Achieving HD quality DVD from HD camcorder

Discussion in 'Digital Video' started by vjaaan, Oct 13, 2010.

  1. vjaaan macrumors 6502

    Oct 13, 2010
    Is it possible to capture my HD video (from Sony camcorder) to iMovie, edit, and burn to DVD and keep the high quality video?
    If iMovie is too low end to allow me to keep high quality home movies on DVD, then would Final Cut Pro accomplish this?
    There would be no point in having a HD camcorder if we can never save and view the movie in high quality.

    Thank you for any help.

  2. JasonA macrumors member

    Feb 18, 2009
    Burning it to DVD would reduce the quality to standard definition. If you want to keep the HD quality, then you need to edit in HD (possible in iMovie) and then author/burn to a Blu-ray disc, using something like Toast Titanium. DVDs, by definition, are not HD.
  3. MisterMe macrumors G4


    Jul 17, 2002
    Not necessarily. DVD gives you the option of 480i (standard definition) or 480p (extended definition). Given the choice, most people choose 480p.
  4. LethalWolfe macrumors G3


    Jan 11, 2002
    Los Angeles
    Semantics aside the 408i/p DVD isn't going to be near the same quality as the HD source.

    If you have a 3rd party Blu-ray burner and software that is able to burn to Blu-Ray (such as a recent version of Toast or Adobe Encore) you can make a basic 'play only' Blu-ray disc.

  5. vjaaan thread starter macrumors 6502

    Oct 13, 2010
    Thanks for the replies.
    We are finding if we Export the movie as HD and then Import it into iDVD to burn, that it looks quite good.
    On my Digital 8 tape movies (from Sony camcorder), I don't have the option to export them above 720, so there is some noticeable loss of quality when burned.
    We will experiment with Final Cut Pro and see what we notice.
  6. boch82 macrumors 6502

    Apr 14, 2008
    if you want to get the best possible quality SD DVD from FCP export your finished sequence as a quicktime (DO NOT MAKE SELF CONTAINED). In compressor use the dvd best quality setting (choose the appropriate one for the duration of your clips) then pull the mpeg2 and audio dfiles into dvd studio pro
  7. Gymnut macrumors 68000


    Apr 18, 2003
    I'm finding the MPEG-2 encoding out of Compressor to be rather poor despite the "BEST SETTINGS" for 90min and under. Experimenting with the data rate and CBR vs. VBR leaves me wanting more. It seems the current Compressor(3.5) is a step backward from the previous generation:

    There are a number of third party MPEG-2 encoders, Mainconcept, CinemaCraft, Squeeze, Bitvice, but it's difficult to find a current comparison and review; I know Squeeze offers a free trial and Bitvice offers a demo.
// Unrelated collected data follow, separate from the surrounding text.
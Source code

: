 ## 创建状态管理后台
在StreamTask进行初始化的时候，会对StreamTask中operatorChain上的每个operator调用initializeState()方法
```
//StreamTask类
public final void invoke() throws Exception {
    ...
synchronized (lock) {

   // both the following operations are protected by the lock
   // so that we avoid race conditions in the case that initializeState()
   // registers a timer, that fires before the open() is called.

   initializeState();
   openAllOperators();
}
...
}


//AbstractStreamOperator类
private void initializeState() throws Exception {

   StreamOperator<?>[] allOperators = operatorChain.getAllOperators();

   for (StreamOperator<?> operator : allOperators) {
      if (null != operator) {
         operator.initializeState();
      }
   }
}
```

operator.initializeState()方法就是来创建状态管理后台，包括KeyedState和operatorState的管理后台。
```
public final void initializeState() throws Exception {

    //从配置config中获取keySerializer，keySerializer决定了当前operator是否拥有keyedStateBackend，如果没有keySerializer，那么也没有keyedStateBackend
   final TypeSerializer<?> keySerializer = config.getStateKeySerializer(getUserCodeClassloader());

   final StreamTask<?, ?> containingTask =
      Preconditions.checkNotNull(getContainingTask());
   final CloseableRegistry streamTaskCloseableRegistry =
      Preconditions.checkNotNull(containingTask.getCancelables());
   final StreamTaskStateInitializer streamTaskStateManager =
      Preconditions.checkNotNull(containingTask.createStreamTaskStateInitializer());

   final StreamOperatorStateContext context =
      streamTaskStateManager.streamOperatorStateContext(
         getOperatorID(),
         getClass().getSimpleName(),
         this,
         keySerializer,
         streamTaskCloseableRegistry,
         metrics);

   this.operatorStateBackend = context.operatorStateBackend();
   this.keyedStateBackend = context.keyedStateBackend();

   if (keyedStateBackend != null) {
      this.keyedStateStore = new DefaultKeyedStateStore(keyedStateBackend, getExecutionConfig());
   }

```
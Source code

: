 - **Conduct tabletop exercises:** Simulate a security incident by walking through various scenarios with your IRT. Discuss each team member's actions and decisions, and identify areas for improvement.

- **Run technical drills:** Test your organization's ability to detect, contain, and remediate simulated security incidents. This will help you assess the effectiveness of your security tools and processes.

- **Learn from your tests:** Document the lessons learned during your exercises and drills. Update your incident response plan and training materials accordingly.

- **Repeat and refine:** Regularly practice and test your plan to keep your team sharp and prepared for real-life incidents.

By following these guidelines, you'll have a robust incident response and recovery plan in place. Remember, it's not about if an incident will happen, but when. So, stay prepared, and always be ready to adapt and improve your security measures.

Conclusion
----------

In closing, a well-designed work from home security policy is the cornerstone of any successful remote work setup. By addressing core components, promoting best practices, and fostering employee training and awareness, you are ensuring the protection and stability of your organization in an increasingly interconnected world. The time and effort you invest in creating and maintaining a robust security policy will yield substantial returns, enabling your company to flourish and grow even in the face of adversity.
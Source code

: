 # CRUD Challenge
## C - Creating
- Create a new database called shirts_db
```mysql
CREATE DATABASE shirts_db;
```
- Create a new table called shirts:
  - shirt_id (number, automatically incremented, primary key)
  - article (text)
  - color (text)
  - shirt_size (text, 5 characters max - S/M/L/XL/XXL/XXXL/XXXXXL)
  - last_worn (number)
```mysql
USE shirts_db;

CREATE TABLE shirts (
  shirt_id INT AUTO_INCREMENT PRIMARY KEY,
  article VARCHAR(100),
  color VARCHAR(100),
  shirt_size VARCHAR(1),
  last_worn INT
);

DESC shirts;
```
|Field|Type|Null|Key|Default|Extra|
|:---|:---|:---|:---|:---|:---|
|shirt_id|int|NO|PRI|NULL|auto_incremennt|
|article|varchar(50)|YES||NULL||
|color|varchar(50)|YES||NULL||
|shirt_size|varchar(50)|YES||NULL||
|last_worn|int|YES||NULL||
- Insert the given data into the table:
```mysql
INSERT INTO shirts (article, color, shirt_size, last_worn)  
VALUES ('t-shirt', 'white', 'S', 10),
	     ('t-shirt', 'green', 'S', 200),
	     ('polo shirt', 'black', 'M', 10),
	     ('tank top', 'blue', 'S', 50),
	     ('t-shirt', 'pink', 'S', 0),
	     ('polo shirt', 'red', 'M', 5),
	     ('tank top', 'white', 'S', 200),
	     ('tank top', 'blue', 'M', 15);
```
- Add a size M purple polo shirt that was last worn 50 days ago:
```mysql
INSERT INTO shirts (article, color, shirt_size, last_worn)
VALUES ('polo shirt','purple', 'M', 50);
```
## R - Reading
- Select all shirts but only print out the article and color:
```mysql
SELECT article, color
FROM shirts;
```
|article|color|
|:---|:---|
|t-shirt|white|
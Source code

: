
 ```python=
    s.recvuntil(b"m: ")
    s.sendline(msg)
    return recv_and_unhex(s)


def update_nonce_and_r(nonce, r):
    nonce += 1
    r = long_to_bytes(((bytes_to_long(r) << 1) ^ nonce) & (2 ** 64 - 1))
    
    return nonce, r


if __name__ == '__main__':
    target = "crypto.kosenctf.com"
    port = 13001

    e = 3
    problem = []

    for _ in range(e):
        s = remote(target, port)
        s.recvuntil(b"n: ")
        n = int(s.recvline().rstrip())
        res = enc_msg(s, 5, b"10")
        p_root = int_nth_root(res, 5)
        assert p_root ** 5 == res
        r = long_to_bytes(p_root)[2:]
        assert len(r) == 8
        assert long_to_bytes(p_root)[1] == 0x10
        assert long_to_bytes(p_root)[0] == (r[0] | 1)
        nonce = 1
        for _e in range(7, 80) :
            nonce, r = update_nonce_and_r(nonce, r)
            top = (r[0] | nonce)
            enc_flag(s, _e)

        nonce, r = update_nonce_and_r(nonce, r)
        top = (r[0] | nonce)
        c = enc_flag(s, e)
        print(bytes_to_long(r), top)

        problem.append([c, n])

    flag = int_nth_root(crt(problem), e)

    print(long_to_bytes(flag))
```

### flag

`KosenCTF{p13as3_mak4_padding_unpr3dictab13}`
    I did however try the workflow defined in the above link by exporting a native ProRes sequence out of FCP7 and taking it into my Windows 7 BootCamp partition, and I have to agree it does yield a better encode than Compressor. If you don't have the roughly $200-$800 to purchase a third party MPEG-2 encoder I suggest giving this a try.
  8. vjaaan thread starter macrumors 6502

    Oct 13, 2010
    Thank you both! I'll try these suggestions as well.